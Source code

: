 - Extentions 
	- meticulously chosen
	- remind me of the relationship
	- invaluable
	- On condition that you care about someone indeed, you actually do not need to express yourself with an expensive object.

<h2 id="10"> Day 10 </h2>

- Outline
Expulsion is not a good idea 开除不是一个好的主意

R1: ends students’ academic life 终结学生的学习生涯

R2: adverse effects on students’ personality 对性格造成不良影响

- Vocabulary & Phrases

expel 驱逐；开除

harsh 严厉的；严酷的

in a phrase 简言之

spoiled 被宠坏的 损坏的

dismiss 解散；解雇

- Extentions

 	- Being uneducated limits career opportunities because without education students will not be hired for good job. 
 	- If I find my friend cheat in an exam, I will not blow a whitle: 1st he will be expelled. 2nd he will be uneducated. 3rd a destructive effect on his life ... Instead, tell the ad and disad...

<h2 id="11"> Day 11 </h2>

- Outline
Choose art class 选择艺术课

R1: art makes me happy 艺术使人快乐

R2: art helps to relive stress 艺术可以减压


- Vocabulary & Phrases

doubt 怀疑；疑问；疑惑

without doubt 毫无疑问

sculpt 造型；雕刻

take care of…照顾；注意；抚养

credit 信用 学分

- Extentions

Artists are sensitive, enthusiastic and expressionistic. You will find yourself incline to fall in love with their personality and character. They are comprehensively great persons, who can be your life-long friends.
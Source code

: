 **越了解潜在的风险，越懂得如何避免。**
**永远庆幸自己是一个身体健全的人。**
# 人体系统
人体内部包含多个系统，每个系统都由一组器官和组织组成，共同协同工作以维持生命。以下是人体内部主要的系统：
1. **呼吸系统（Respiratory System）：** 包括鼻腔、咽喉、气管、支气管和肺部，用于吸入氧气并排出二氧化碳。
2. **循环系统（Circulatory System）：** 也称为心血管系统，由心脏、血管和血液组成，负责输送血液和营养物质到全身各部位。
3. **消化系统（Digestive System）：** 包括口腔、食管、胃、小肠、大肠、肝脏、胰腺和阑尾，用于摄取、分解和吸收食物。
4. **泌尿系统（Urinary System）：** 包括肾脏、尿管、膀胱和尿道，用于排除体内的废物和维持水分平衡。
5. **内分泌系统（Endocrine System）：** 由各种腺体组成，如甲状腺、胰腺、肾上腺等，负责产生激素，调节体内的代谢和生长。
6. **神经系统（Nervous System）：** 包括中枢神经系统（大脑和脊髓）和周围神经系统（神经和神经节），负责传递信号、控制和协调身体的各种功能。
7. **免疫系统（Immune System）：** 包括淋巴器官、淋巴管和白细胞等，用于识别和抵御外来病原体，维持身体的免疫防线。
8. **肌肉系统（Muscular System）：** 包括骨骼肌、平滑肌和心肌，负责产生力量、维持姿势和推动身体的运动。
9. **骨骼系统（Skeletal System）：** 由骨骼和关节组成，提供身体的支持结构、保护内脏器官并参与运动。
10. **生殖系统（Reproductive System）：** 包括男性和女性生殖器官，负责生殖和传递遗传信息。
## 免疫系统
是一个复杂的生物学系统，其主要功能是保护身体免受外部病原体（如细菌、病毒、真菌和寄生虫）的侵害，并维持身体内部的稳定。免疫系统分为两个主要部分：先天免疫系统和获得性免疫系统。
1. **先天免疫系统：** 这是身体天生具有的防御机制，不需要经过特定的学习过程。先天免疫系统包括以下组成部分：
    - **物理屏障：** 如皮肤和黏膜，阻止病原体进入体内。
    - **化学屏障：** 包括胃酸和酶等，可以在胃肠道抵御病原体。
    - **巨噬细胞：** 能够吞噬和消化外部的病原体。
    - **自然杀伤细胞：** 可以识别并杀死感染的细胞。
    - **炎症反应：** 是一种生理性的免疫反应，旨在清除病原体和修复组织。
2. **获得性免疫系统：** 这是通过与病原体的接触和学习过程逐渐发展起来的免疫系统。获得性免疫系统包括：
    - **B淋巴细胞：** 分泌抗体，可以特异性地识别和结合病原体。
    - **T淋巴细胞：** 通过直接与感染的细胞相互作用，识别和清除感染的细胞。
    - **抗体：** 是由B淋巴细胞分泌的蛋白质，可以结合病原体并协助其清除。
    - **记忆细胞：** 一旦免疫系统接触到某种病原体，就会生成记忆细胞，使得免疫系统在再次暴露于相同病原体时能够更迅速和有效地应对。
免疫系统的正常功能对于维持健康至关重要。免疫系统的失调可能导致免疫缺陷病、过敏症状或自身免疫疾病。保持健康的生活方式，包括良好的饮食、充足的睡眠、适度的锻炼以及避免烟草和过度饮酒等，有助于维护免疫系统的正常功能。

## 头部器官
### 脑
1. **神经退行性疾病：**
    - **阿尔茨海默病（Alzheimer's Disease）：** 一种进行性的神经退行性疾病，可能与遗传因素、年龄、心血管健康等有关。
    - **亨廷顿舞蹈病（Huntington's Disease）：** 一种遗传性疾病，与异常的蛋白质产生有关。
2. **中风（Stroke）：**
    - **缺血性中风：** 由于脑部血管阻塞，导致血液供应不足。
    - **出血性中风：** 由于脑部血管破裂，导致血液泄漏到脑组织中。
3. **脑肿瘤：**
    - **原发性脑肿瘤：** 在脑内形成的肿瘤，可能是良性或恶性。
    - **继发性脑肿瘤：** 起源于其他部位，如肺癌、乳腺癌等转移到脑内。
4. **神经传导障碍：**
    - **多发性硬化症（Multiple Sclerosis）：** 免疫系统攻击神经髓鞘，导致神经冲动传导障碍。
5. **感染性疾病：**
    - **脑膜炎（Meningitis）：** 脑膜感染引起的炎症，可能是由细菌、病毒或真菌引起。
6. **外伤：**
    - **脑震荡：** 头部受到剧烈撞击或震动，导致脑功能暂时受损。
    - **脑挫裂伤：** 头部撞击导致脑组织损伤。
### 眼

— HOW TO COMPLETE THIS TASK —
Reproduce the whole listing verbatim.

— FINISHED TASK —
Source code

: - Extentions 
	- meticulously chosen
	- remind me of the relationship
	- invaluable
	- On condition that you care about someone indeed, you actually do not need to express yourself with an expensive object.

<h2 id="10"> Day 10 </h2>

- Outline
Expulsion is not a good idea 开除不是一个好的主意

R1: ends students’ academic life 终结学生的学习生涯

R2: adverse effects on students’ personality 对性格造成不良影响

- Vocabulary & Phrases

expel 驱逐；开除

harsh 严厉的；严酷的

in a phrase 简言之

spoiled 被宠坏的 损坏的

dismiss 解散；解雇

- Extentions

 	- Being uneducated limits career opportunities because without education students will not be hired for good job. 
 	- If I find my friend cheat in an exam, I will not blow a whitle: 1st he will be expelled. 2nd he will be uneducated. 3rd a destructive effect on his life ... Instead, tell the ad and disad...

<h2 id="11"> Day 11 </h2>

- Outline
Choose art class 选择艺术课

R1: art makes me happy 艺术使人快乐

R2: art helps to relive stress 艺术可以减压


- Vocabulary & Phrases

doubt 怀疑；疑问；疑惑

without doubt 毫无疑问

sculpt 造型；雕刻

take care of…照顾；注意；抚养

credit 信用 学分

- Extentions

Artists are sensitive, enthusiastic and expressionistic. You will find yourself incline to fall in love with their personality and character. They are comprehensively great persons, who can be your life-long friends.
Source code

: **越了解潜在的风险，越懂得如何避免。**
**永远庆幸自己是一个身体健全的人。**
# 人体系统
人体内部包含多个系统，每个系统都由一组器官和组织组成，共同协同工作以维持生命。以下是人体内部主要的系统：
1. **呼吸系统（Respiratory System）：** 包括鼻腔、咽喉、气管、支气管和肺部，用于吸入氧气并排出二氧化碳。
2. **循环系统（Circulatory System）：** 也称为心血管系统，由心脏、血管和血液组成，负责输送血液和营养物质到全身各部位。
3. **消化系统（Digestive System）：** 包括口腔、食管、胃、小肠、大肠、肝脏、胰腺和阑尾，用于摄取、分解和吸收食物。
4. **泌尿系统（Urinary System）：** 包括肾脏、尿管、膀胱和尿道，用于排除体内的废物和维持水分平衡。
5. **内分泌系统（Endocrine System）：** 由各种腺体组成，如甲状腺、胰腺、肾上腺等，负责产生激素，调节体内的代谢和生长。
6. **神经系统（Nervous System）：** 包括中枢神经系统（大脑和脊髓）和周围神经系统（神经和神经节），负责传递信号、控制和协调身体的各种功能。
7. **免疫系统（Immune System）：** 包括淋巴器官、淋巴管和白细胞等，用于识别和抵御外来病原体，维持身体的免疫防线。
8. **肌肉系统（Muscular System）：** 包括骨骼肌、平滑肌和心肌，负责产生力量、维持姿势和推动身体的运动。
9. **骨骼系统（Skeletal System）：** 由骨骼和关节组成，提供身体的支持结构、保护内脏器官并参与运动。
10. **生殖系统（Reproductive System）：** 包括男性和女性生殖器官，负责生殖和传递遗传信息。
## 免疫系统
是一个复杂的生物学系统，其主要功能是保护身体免受外部病原体（如细菌、病毒、真菌和寄生虫）的侵害，并维持身体内部的稳定。免疫系统分为两个主要部分：先天免疫系统和获得性免疫系统。
1. **先天免疫系统：** 这是身体天生具有的防御机制，不需要经过特定的学习过程。先天免疫系统包括以下组成部分：
    - **物理屏障：** 如皮肤和黏膜，阻止病原体进入体内。
    - **化学屏障：** 包括胃酸和酶等，可以在胃肠道抵御病原体。
    - **巨噬细胞：** 能够吞噬和消化外部的病原体。
    - **自然杀伤细胞：** 可以识别并杀死感染的细胞。
    - **炎症反应：** 是一种生理性的免疫反应，旨在清除病原体和修复组织。
2. **获得性免疫系统：** 这是通过与病原体的接触和学习过程逐渐发展起来的免疫系统。获得性免疫系统包括：
    - **B淋巴细胞：** 分泌抗体，可以特异性地识别和结合病原体。
    - **T淋巴细胞：** 通过直接与感染的细胞相互作用，识别和清除感染的细胞。
    - **抗体：** 是由B淋巴细胞分泌的蛋白质，可以结合病原体并协助其清除。
    - **记忆细胞：** 一旦免疫系统接触到某种病原体，就会生成记忆细胞，使得免疫系统在再次暴露于相同病原体时能够更迅速和有效地应对。
免疫系统的正常功能对于维持健康至关重要。免疫系统的失调可能导致免疫缺陷病、过敏症状或自身免疫疾病。保持健康的生活方式，包括良好的饮食、充足的睡眠、适度的锻炼以及避免烟草和过度饮酒等，有助于维护免疫系统的正常功能。

## 头部器官
### 脑
1. **神经退行性疾病：**
    - **阿尔茨海默病（Alzheimer's Disease）：** 一种进行性的神经退行性疾病，可能与遗传因素、年龄、心血管健康等有关。
    - **亨廷顿舞蹈病（Huntington's Disease）：** 一种遗传性疾病，与异常的蛋白质产生有关。
2. **中风（Stroke）：**
    - **缺血性中风：** 由于脑部血管阻塞，导致血液供应不足。
    - **出血性中风：** 由于脑部血管破裂，导致血液泄漏到脑组织中。
3. **脑肿瘤：**
    - **原发性脑肿瘤：** 在脑内形成的肿瘤，可能是良性或恶性。
    - **继发性脑肿瘤：** 起源于其他部位，如肺癌、乳腺癌等转移到脑内。
4. **神经传导障碍：**
    - **多发性硬化症（Multiple Sclerosis）：** 免疫系统攻击神经髓鞘，导致神经冲动传导障碍。
5. **感染性疾病：**
    - **脑膜炎（Meningitis）：** 脑膜感染引起的炎症，可能是由细菌、病毒或真菌引起。
6. **外伤：**
    - **脑震荡：** 头部受到剧烈撞击或震动，导致脑功能暂时受损。
    - **脑挫裂伤：** 头部撞击导致脑组织损伤。
### 眼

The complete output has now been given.